Last modified: 2012-08-19 19:16:20 UTC

Wikimedia Bugzilla is closed!

Wikimedia migrated from Bugzilla to Phabricator. Bug reports are handled in Wikimedia Phabricator.
This static website is read-only and for historical purposes. It is not possible to log in and except for displaying bug reports and their history, links might be broken. See T38081, the corresponding Phabricator task for complete and up-to-date bug report information.
Bug 36081 - Populate revision.rev_sha1 and archive.ar_sha1 on Wikimedia wikis
Populate revision.rev_sha1 and archive.ar_sha1 on Wikimedia wikis
Status: RESOLVED FIXED
Product: Wikimedia
Classification: Unclassified
General/Unknown (Other open bugs)
unspecified
All All
: Normal enhancement (vote)
: ---
Assigned To: Nobody - You can work on this!
: shell
Depends on:
Blocks: 29782
  Show dependency treegraph
 
Reported: 2012-04-18 23:14 UTC by MZMcBride
Modified: 2012-08-19 19:16 UTC (History)
7 users (show)

See Also:
Web browser: ---
Mobile Platform: ---
Assignee Huggle Beta Tester: ---


Attachments

Description MZMcBride 2012-04-18 23:14:12 UTC
This is related to bug 34104. It doesn't make any sense to add the hash columns and then not populate them.

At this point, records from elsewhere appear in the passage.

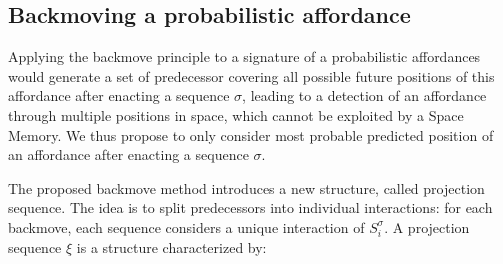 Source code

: \documentclass[conference]{IEEEtran}
\begin{document}


\subsection{Backmoving a probabilistic affordance}\label{backmove}

Applying the backmove principle to a signature of a probabilistic affordances would generate a set of predecessor covering all possible future positions of this affordance after enacting a sequence $\sigma$, leading to a detection of an affordance through multiple positions in space, which
cannot be exploited by a Space Memory.
We thus propose to only consider most probable predicted position of an affordance after enacting a sequence $\sigma$.

The proposed backmove method introduces a new structure, called projection sequence. The idea is to split predecessors into individual interactions: for each backmove, each sequence considers a unique interaction of $S_i^{\sigma}$.
A projection sequence $\xi$ is a structure characterized by:
\end{document}
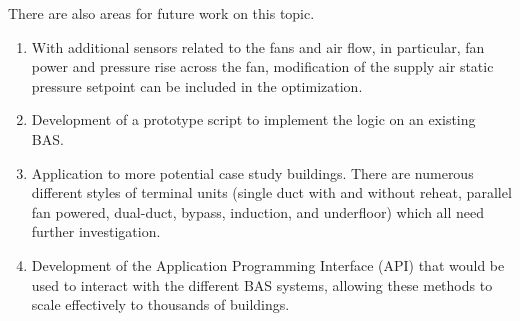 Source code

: There are also areas for future work on this topic.

\begin{enumerate}
    \item With additional sensors related to the fans and air flow, in
        particular, fan power and pressure rise across the fan,
        modification of the supply air static pressure setpoint can be
        included in the optimization.
    \item Development of a prototype script to implement the logic on an
        existing BAS.
    \item Application to more potential case study buildings. There are
        numerous different styles of terminal units (single duct with
        and without reheat, parallel fan powered, dual-duct, bypass,
        induction, and underfloor) which all need
        further investigation. 
    \item Development of the Application Programming Interface (API)
        that would be used to interact with the different BAS systems, allowing
        these methods to scale effectively to thousands of buildings. 
\end{enumerate}

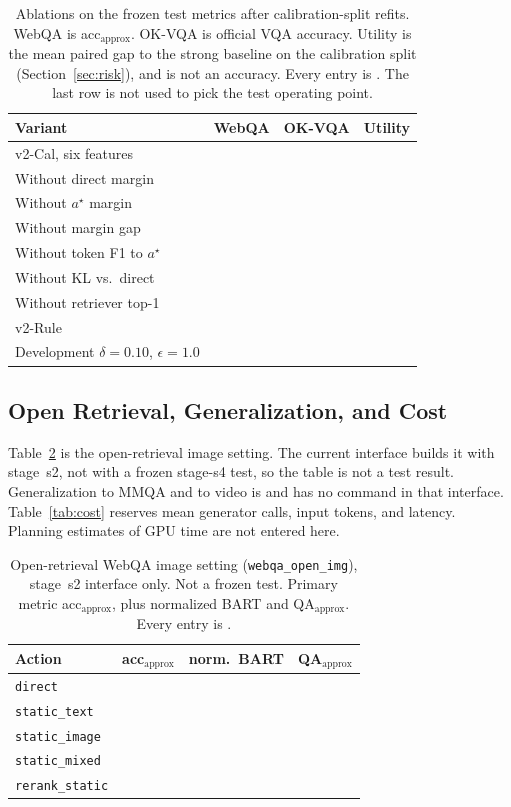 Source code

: \begin{table}[t]
\caption{Ablations on the frozen test metrics after calibration-split refits.
WebQA is acc$_{\mathrm{approx}}$.
OK-VQA is official VQA accuracy.
Utility is the mean paired gap to the strong baseline on the calibration split (Section~\ref{sec:risk}), and is not an accuracy.
Every entry is \ph{}.
The last row is not used to pick the test operating point.}
\label{tab:ablation}
\scriptsize
\setlength{\tabcolsep}{3pt}
\begin{tabular}{@{}lccc@{}}
\toprule
Variant & WebQA & OK-VQA & Utility \\
\midrule
v2-Cal, six features & \ph{} & \ph{} & \ph{} \\
Without direct margin & \ph{} & \ph{} & \ph{} \\
Without $a^{\star}$ margin & \ph{} & \ph{} & \ph{} \\
Without margin gap & \ph{} & \ph{} & \ph{} \\
Without token F1 to $a^{\star}$ & \ph{} & \ph{} & \ph{} \\
Without KL vs.\ direct & \ph{} & \ph{} & \ph{} \\
Without retriever top-1 & \ph{} & \ph{} & \ph{} \\
v2-Rule & \ph{} & \ph{} & \ph{} \\
Development $\delta=0.10$, $\epsilon=1.0$ & \ph{} & \ph{} & \ph{} \\
\bottomrule
\end{tabular}
\end{table}

\subsection{Open Retrieval, Generalization, and Cost}
\label{sec:extra}
Table~\ref{tab:open} is the open-retrieval image setting.
The current interface builds it with stage~s2, not with a frozen stage-s4 test, so the table is not a test result.
Generalization to MMQA and to video is \ph{} and has no command in that interface.
Table~\ref{tab:cost} reserves mean generator calls, input tokens, and latency.
Planning estimates of GPU time are not entered here.

\begin{table}[t]
\caption{Open-retrieval WebQA image setting (\texttt{webqa\_open\_img}), stage~s2 interface only.
Not a frozen test.
Primary metric acc$_{\mathrm{approx}}$, plus normalized BART and QA$_{\mathrm{approx}}$.
Every entry is \ph{}.}
\label{tab:open}
\small
\begin{tabular}{@{}lccc@{}}
\toprule
Action & acc$_{\mathrm{approx}}$ & norm.\ BART & QA$_{\mathrm{approx}}$ \\
\midrule
\texttt{direct} & \ph{} & \ph{} & \ph{} \\
\texttt{static\_text} & \ph{} & \ph{} & \ph{} \\
\texttt{static\_image} & \ph{} & \ph{} & \ph{} \\
\texttt{static\_mixed} & \ph{} & \ph{} & \ph{} \\
\texttt{rerank\_static} & \ph{} & \ph{} & \ph{} \\
\bottomrule
\end{tabular}
\end{table}

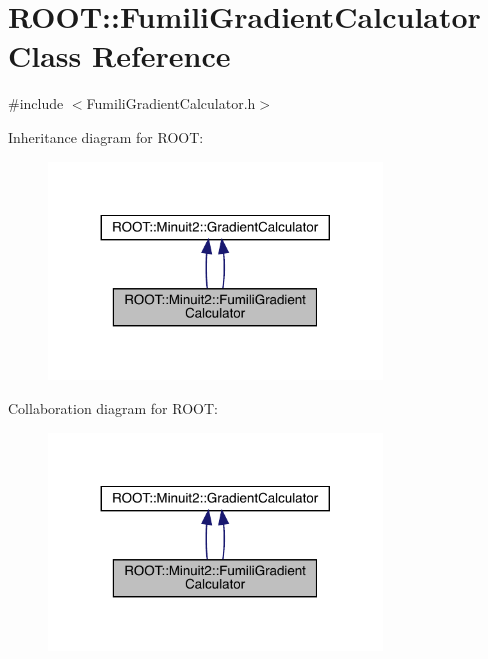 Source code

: \hypertarget{classROOT_1_1Minuit2_1_1FumiliGradientCalculator}{}\section{R\+O\+OT\+:\+:Fumili\+Gradient\+Calculator Class Reference}
\label{classROOT_1_1Minuit2_1_1FumiliGradientCalculator}


{\ttfamily \#include $<$Fumili\+Gradient\+Calculator.\+h$>$}



Inheritance diagram for R\+O\+OT\+:\nopagebreak
\begin{figure}[H]
\begin{center}
\leavevmode
\includegraphics[width=251pt]{da/dc6/classROOT_1_1Minuit2_1_1FumiliGradientCalculator__inherit__graph}
\end{center}
\end{figure}


Collaboration diagram for R\+O\+OT\+:\nopagebreak
\begin{figure}[H]
\begin{center}
\leavevmode
\includegraphics[width=251pt]{d0/d4a/classROOT_1_1Minuit2_1_1FumiliGradientCalculator__coll__graph}
\end{center}
\end{figure}
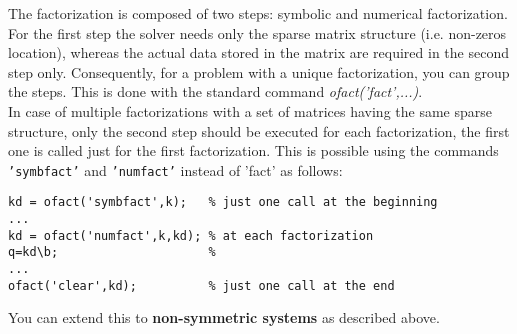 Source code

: The factorization is composed of two steps: symbolic and numerical factorization. For the first step the solver needs only the sparse matrix structure (i.e. non-zeros location), whereas the actual data stored in the matrix are required in the second step only. Consequently, for a problem with a unique factorization, you can group the steps. This is done with the standard command \emph {ofact('fact',...)}.\\
In case of multiple factorizations with a set of matrices having the same sparse structure, only the second step should be executed for each factorization, the first one is called just for the first factorization. This is possible using the commands {\tt 'symbfact'} and {\tt 'numfact'} instead of 'fact' as follows:

\begin{verbatim}
kd = ofact('symbfact',k);   % just one call at the beginning
...
kd = ofact('numfact',k,kd); % at each factorization
q=kd\b;                     %
...
ofact('clear',kd);          % just one call at the end
\end{verbatim} 

You can extend this to {\bf non-symmetric systems} as described above.\\

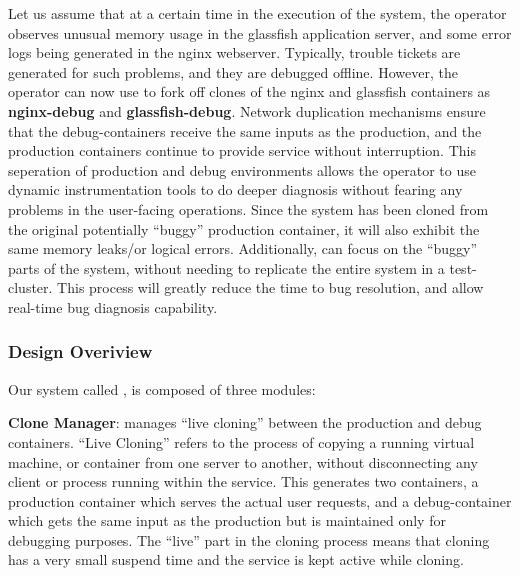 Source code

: Let us assume that at a certain time in the execution of the system, the operator observes unusual memory usage in the glassfish application server, and some error logs being generated in the nginx webserver. 
Typically, trouble tickets are generated for such problems, and they are debugged offline.
However, the operator can now use \parikshan to fork off clones of the nginx and glassfish containers as \textbf{nginx-debug} and \textbf{glassfish-debug}.
Network duplication mechanisms ensure that the debug-containers receive the same inputs as the production, and the production containers continue to provide service without interruption.
This seperation of production and debug environments allows the operator to use dynamic instrumentation tools to do deeper diagnosis without fearing any problems in the user-facing operations.
Since the system has been cloned from the original potentially ``buggy'' production container, it will also exhibit the same memory leaks/or logical errors.
Additionally, \parikshan can focus on the ``buggy'' parts of the system, without needing to replicate the entire system in a test-cluster. This process will greatly reduce the time to bug resolution, and allow real-time bug diagnosis capability.

\subsubsection{Design Overiview}
\label{sec:design}

Our system called \parikshan, is composed of three modules: 


 \textbf{Clone Manager}: manages ``live cloning'' between the production and debug containers.
``Live Cloning'' refers to the process of copying a running virtual machine, or container from one server to another, without disconnecting any client or process running within the service.
This generates two containers, a production container which serves the actual user requests, and a debug-container which gets the same input as the production but is maintained only for debugging purposes.
The ``live'' part in the cloning process means that cloning has a very small suspend time and the service is kept active while cloning. \\

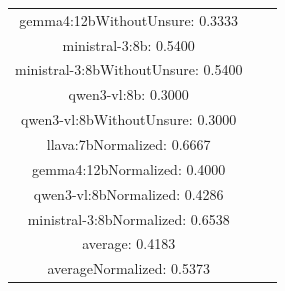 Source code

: \documentclass[a4paper]{article}
\begin{document}
\begin{tabular}{ccc}
gemma4:12bWithoutUnsure: 0.3333 \\ ministral-3:8b: 0.5400 \\ ministral-3:8bWithoutUnsure: 0.5400 \\ qwen3-vl:8b: 0.3000 \\ qwen3-vl:8bWithoutUnsure: 0.3000 \\ llava:7bNormalized: 0.6667 \\ gemma4:12bNormalized: 0.4000 \\ qwen3-vl:8bNormalized: 0.4286 \\ ministral-3:8bNormalized: 0.6538 \\ average: 0.4183 \\ averageNormalized: 0.5373 \end{minipage}\\
\end{tabular}

\vspace{5mm}
\end{document}
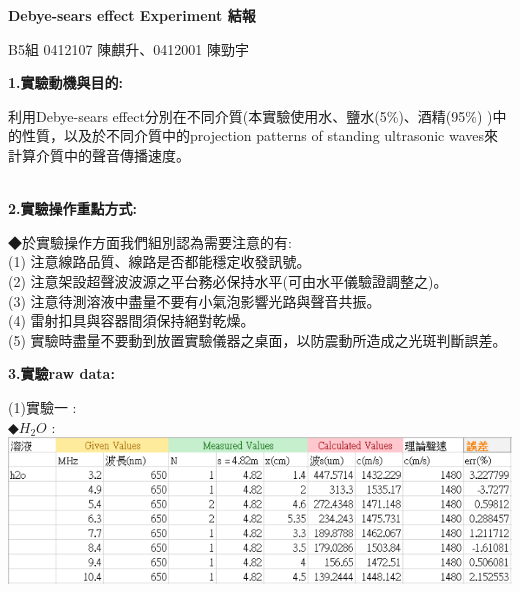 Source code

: \documentclass[UTF8]{ctexart}
\begin{document}
\begin{CJK*}{UTF8}{song}
\setlength{\baselineskip}{20pt} %

\begin{center}
\begin{LARGE} 
\textbf{Debye-sears effect Experiment 結報} \\
\end{LARGE}
\begin{large} 
B5組 0412107 陳麒升、0412001 陳勁宇  
\end{large}
\end{center}

\begin{large}
\textbf{1.實驗動機與目的:} \\
\end{large}
利用Debye-sears effect分別在不同介質(本實驗使用水、鹽水(5\%)、酒精(95\%) )中的性質，以及於不同介質中的projection patterns of standing ultrasonic waves來計算介質中的聲音傳播速度。 \\
 \\
%
\begin{large}
\textbf{2.實驗操作重點方式:} \\
\end{large}
◆於實驗操作方面我們組別認為需要注意的有: \\
(1) 注意線路品質、線路是否都能穩定收發訊號。 \\
(2) 注意架設超聲波波源之平台務必保持水平(可由水平儀驗證調整之)。 \\
(3) 注意待測溶液中盡量不要有小氣泡影響光路與聲音共振。 \\
(4) 雷射扣具與容器間須保持絕對乾燥。 \\
(5) 實驗時盡量不要動到放置實驗儀器之桌面，以防震動所造成之光斑判斷誤差。 \\

%


\begin{large}
\textbf{3.實驗raw data:} \\
\end{large} 
(1)實驗一 : \\
◆$H_{2}O$ : \\
\includegraphics[width = 1.0\textwidth]{EXP1_H2O.png} \\


\end{CJK*}
\end{document}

I'm not sure if there's a maintenance script written yet. If so, this bug can have the "shell" keyword. Otherwise, that'll need to be done first.
Comment 1 Chad H. 2012-04-18 23:20:03 UTC
Yep, populateRevisionSha1 should take care of this.
Comment 2 Mark A. Hershberger 2012-04-19 00:37:19 UTC
IIRC, this was going to take a long time to run.  We should schedule a time slot.
Comment 3 Aaron Schulz 2012-04-24 23:20:20 UTC
The script is currently running now.
Comment 4 Sam Reed (reedy) 2012-04-24 23:23:59 UTC
(In reply to comment #3)
> The script is currently running now.

Orly
Comment 5 Helder 2012-04-27 16:35:13 UTC
Just for curiosity, are there any stats on how much of this is already done?
Is this expected to take days or weeks to finish?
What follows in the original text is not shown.